Frataxin (Yfh1 in yeast) is a conserved
protein and deficiency leads to the
neurodegenerative disease Friedreich's ataxia.
Frataxin is a critical
protein for Fe-S cluster assembly in mitochondria, interacting with other components of the Fe-S cluster machinery, including
cysteine desulfurase Nfs1, Isd11 and the Isu1 scaffold
protein. Yeast Isu1 with the
methionine to
isoleucine substitution (M141I), in which the E. coli
amino acid is inserted at this position, corrected most of the phenotypes that result from lack of Yfh1 in yeast. This suppressor Isu1 behaved as a genetic dominant.
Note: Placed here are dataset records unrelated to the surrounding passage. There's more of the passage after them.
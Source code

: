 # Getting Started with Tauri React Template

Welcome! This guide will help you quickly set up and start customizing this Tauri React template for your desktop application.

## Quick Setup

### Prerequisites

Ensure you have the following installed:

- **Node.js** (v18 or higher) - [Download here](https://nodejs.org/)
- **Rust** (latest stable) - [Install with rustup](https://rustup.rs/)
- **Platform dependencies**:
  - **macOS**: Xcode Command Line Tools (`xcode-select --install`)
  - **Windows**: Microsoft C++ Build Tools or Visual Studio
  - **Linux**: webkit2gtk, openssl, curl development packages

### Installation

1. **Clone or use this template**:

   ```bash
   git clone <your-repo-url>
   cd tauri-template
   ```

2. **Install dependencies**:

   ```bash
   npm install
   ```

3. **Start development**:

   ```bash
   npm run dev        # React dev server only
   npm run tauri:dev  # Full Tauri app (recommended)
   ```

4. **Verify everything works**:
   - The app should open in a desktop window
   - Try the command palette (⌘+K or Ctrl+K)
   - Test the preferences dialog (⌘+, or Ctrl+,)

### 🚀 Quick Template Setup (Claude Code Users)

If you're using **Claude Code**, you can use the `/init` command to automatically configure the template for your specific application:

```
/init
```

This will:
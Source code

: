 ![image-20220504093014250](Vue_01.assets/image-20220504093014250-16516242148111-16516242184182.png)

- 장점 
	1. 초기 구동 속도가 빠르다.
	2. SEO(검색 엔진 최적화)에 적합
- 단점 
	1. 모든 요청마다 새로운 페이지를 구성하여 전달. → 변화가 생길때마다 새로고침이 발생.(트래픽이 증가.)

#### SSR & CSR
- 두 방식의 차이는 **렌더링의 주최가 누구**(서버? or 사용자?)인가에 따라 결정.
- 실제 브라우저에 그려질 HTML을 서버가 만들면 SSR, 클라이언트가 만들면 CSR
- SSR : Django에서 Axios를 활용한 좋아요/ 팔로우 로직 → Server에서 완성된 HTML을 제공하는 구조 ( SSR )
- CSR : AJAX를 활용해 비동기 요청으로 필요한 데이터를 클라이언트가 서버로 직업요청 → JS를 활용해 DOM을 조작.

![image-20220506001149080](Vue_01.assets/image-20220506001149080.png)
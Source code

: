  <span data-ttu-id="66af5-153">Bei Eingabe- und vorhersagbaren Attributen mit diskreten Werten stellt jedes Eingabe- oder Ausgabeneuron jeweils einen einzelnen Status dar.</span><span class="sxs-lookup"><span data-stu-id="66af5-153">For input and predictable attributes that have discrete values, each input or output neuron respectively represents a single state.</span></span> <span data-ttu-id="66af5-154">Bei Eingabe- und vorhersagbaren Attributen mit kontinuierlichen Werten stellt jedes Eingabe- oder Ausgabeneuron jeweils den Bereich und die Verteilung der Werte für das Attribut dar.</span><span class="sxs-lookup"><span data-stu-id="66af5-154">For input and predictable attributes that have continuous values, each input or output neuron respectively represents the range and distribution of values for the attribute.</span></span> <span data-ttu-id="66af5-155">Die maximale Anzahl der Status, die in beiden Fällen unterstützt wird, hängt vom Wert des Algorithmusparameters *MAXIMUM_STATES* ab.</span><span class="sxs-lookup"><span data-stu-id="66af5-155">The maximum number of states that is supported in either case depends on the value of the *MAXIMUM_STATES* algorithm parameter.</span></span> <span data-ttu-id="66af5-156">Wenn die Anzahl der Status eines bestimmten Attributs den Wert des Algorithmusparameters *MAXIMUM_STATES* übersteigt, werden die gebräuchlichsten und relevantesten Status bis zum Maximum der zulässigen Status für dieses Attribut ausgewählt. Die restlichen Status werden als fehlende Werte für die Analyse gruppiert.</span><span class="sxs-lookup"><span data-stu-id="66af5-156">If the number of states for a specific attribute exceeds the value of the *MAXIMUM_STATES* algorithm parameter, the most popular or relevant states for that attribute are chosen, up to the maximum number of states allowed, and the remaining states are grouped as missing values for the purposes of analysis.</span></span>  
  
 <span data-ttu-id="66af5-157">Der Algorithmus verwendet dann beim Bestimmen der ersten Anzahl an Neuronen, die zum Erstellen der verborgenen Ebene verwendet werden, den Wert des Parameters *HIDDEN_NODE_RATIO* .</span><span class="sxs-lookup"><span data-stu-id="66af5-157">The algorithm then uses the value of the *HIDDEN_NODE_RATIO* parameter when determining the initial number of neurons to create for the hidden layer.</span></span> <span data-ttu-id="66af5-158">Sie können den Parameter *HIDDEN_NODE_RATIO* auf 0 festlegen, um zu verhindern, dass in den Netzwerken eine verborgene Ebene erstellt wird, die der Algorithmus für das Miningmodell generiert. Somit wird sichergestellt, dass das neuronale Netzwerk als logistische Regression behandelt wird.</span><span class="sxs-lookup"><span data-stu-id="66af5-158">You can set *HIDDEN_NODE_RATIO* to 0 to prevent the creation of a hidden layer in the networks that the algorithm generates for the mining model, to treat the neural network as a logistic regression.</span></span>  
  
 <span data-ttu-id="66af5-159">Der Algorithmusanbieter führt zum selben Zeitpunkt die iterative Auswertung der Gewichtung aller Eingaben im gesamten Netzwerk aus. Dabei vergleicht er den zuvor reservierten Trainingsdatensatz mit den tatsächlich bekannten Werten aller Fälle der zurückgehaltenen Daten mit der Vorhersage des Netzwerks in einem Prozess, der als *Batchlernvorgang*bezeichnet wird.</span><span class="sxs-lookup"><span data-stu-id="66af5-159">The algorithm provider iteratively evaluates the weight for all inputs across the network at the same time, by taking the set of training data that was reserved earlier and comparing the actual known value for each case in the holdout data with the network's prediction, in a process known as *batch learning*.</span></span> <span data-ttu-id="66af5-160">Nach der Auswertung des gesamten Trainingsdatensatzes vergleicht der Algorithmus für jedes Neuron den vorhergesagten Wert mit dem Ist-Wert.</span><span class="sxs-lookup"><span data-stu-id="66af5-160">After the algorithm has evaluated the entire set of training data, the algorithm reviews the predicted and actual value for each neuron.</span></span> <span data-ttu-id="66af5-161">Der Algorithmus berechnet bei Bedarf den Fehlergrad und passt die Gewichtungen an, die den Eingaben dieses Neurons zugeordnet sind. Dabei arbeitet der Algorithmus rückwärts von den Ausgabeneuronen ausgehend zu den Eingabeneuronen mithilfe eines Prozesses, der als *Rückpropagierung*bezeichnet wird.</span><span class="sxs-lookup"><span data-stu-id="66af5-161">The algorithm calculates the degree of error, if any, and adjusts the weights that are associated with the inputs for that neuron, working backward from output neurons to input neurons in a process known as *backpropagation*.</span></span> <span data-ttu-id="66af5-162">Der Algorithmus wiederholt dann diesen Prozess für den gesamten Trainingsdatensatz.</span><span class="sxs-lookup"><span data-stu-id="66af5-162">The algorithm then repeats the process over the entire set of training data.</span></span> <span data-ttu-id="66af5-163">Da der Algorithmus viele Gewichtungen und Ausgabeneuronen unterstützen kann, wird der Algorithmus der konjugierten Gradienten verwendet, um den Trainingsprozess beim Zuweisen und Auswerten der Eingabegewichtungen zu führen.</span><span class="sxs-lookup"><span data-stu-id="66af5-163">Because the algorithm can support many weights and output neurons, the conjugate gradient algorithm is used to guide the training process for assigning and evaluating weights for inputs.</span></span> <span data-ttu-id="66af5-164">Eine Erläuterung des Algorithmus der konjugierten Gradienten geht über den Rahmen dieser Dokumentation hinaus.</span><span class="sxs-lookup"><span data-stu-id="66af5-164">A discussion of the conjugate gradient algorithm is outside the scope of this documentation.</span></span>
Furthermore
frataxin-bypass activity required a completely functional Nfs1 and correlated with the presence of efficient scaffold function. A screen of random Isu1 mutations for
frataxin-bypass activity identified only M141 substitutions, including
Ile, Cys, Leu, or Val. In each case, mitochondrial Nfs1 persulfide formation was enhanced, and mitochondrial Fe-S cluster assembly was improved in the absence of
frataxin. Direct targeting of the entire E. coli
IscU to ∆yfh1 mitochondria also ameliorated the mutant phenotypes. In contrast, expression of
IscU with the reverse substitution i.e.
IscU with Ile to Met change led to worsening of the ∆yfh1 phenotypes, including severely compromised growth, increased sensitivity to
oxygen, deficiency in Fe-S clusters and
heme, and impaired
iron homeostasis. A bioinformatic survey of eukaryotic Isu1/prokaryotic
IscU database entries sorted on the
amino acid utilized at the M141 position identified unique groupings, with virtually all of the eukaryotic scaffolds using Met, and the preponderance of prokaryotic scaffolds using other
amino acids. The
frataxin-bypassing
amino acids Cys, Ile, Leu, or Val, were found predominantly in prokaryotes. This
amino acid position 141 is unique in Isu1, and the
frataxin-bypass effect likely mimics a conserved and ancient feature of the prokaryotic Fe-S cluster assembly machinery.